The Sixteenth of March

I fell, yesterday. Well. More like last night. Early this morning? Sometime after midnight.

See, this is what happened.

Me and Anatole and Mitchell do a lot of walking around with really big sticks and one gun and hope that we don't run into a mob of undead fuckers in the middle of the night. See, the night watch, that's a volunteer job. No one actually wants to do it, but if it's up for grabs the same people keep volunteering.

I try not to look too closely at why I keep asking to go.

Anyway.

I don't really... Memory's a little fuzzy. They gave me some white pills and put me on the top floor by a window. I don't like this room, but my knee's all sprained and shit. I got pissed off at the pictures on the walls, and it took me a fucking hour to pull down all five of them and then hobble back to the god damn windows to hurl them as far as I could.

Fuck. I need new sneakers.

What was I? Oh, right. So. I fell.

We was walkin' around. Outside. Mitchell wanted to see if we could land some generators for space-heaters and stuff. I mean. Obviously the Jimmies aren't going to need them, and the kid, Cory, is gettin' worse so he needs his own room. There's a couple apartment buildings on this block, and there's a fuckin' hotel or motel thing a couple blocks down, and I don't know whose bright idea it was to go at night, but that's what we did. Well. They did. I just followed.
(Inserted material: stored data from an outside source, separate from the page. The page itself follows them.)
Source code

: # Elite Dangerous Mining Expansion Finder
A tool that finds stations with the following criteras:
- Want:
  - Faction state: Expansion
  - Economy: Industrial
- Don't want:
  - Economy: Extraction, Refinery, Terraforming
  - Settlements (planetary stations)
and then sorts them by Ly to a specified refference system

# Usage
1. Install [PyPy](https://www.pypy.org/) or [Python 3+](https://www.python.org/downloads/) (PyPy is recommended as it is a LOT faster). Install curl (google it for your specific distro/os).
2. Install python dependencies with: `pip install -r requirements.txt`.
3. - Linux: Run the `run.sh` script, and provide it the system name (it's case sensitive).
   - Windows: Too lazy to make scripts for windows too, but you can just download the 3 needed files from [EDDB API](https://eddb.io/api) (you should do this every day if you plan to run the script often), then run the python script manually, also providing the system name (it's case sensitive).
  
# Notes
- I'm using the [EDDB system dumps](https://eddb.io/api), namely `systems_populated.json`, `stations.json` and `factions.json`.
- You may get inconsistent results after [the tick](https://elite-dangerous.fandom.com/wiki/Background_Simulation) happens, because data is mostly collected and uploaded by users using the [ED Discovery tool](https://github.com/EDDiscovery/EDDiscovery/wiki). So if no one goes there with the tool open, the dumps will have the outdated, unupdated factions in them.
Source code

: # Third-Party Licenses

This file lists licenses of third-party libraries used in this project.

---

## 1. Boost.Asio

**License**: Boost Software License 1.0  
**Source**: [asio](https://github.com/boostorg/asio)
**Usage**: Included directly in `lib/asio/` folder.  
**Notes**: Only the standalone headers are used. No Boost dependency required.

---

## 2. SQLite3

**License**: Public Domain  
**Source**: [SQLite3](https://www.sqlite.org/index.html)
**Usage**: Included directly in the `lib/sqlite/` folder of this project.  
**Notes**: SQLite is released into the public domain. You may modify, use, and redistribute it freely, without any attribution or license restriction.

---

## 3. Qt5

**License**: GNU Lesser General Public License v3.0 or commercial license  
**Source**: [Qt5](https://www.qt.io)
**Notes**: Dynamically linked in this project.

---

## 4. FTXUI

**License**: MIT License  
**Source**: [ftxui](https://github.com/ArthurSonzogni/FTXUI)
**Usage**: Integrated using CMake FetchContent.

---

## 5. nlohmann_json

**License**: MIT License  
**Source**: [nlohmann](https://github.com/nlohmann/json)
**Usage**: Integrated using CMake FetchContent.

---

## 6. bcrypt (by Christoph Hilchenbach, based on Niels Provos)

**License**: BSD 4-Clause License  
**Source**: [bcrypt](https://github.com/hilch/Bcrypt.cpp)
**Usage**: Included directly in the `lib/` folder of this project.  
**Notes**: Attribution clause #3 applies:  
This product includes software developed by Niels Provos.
It's something. I can see a nice chunk of Queens from this window. I hate it. There's fire burning somewhere, and it's been getting bigger, but not really spreading out. Just thick black smoke from one place pretty far off. Makes me uncomfortable to watch. Fuckin' knee needs to get better soon.

So we went two buildings down. The one next door was for the people in the morning. So. Two blocks down is a wreck. The lobby wall closest to the boulevard is gone. There's just cars and shit all through the goddamn first floor. I don't know why the fuck that didn't happen to our building.

Am I cursing a lot? I guess I am. Knee hurts. Gonna take another pill.

Oh. Oh man. I think I'm just gonna. What the hell is this? Vicodin?

Fuck it. I'm gonna finish this later.